• Task directions
The word "description" occurs in some lines of the data. Return each such line.

(Data supplied Opens)

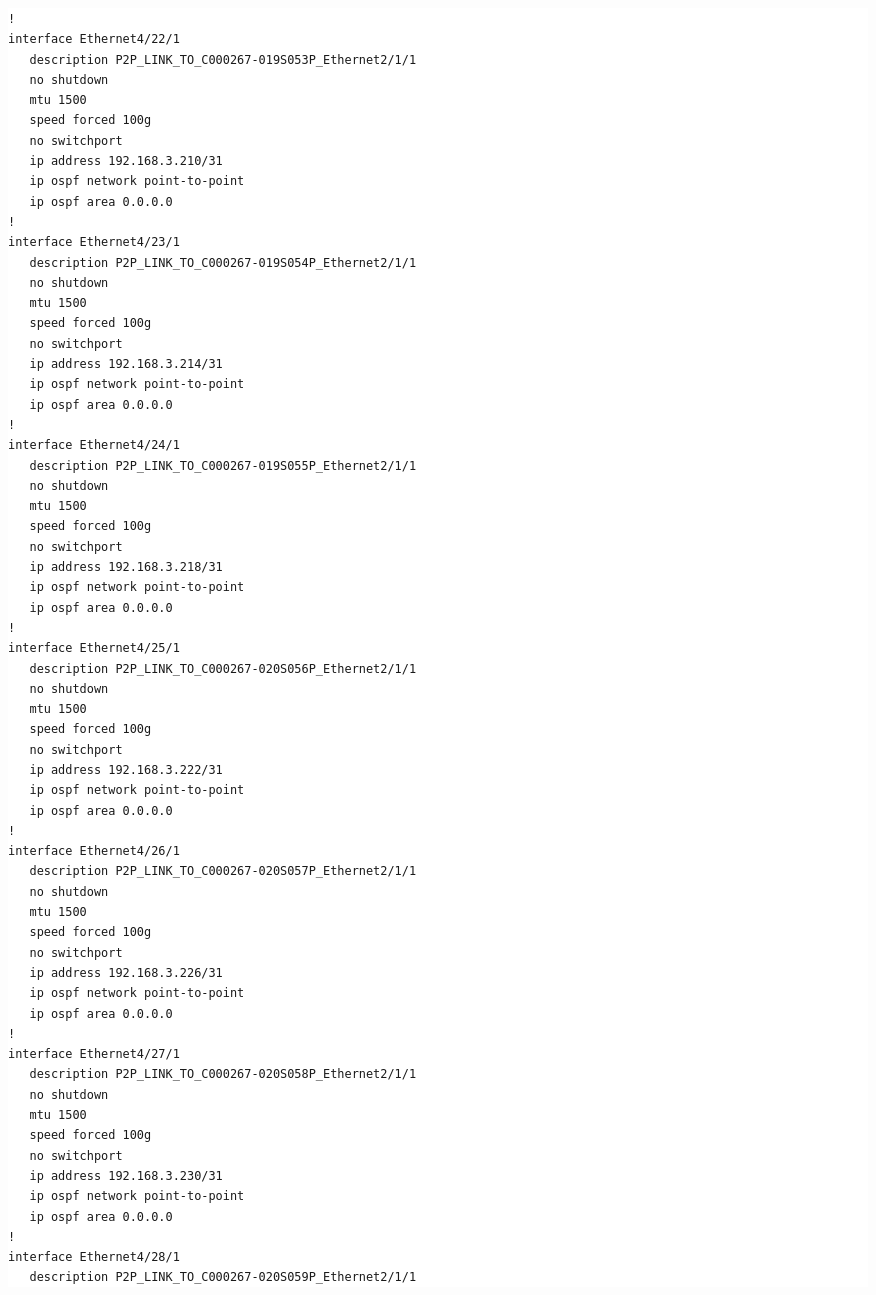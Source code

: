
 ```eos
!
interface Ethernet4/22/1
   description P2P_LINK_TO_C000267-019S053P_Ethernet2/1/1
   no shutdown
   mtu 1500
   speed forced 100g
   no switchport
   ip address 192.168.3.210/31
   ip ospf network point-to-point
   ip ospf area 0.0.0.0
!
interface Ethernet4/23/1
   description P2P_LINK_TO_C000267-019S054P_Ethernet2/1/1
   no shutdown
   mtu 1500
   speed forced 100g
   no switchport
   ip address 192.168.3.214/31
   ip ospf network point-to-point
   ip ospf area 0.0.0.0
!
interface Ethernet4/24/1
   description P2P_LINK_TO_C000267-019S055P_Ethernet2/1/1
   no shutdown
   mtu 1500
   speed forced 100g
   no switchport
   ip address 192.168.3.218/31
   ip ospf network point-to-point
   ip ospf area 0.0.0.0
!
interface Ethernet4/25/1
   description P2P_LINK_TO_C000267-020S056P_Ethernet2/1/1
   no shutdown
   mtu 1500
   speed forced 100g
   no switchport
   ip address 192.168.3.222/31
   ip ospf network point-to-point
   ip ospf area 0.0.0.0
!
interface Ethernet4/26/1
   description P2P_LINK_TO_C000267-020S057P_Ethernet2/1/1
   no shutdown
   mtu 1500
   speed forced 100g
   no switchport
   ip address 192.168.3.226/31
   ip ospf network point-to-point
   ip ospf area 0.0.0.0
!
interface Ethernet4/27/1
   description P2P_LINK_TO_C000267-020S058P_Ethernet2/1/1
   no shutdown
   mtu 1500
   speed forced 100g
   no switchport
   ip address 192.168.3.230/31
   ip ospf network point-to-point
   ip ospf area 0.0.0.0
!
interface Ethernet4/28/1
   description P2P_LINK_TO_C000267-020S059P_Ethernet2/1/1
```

(Data supplied Closes)

• Solution below
   description P2P_LINK_TO_C000267-019S053P_Ethernet2/1/1
   description P2P_LINK_TO_C000267-019S054P_Ethernet2/1/1
   description P2P_LINK_TO_C000267-019S055P_Ethernet2/1/1
   description P2P_LINK_TO_C000267-020S056P_Ethernet2/1/1
   description P2P_LINK_TO_C000267-020S057P_Ethernet2/1/1
   description P2P_LINK_TO_C000267-020S058P_Ethernet2/1/1
   description P2P_LINK_TO_C000267-020S059P_Ethernet2/1/1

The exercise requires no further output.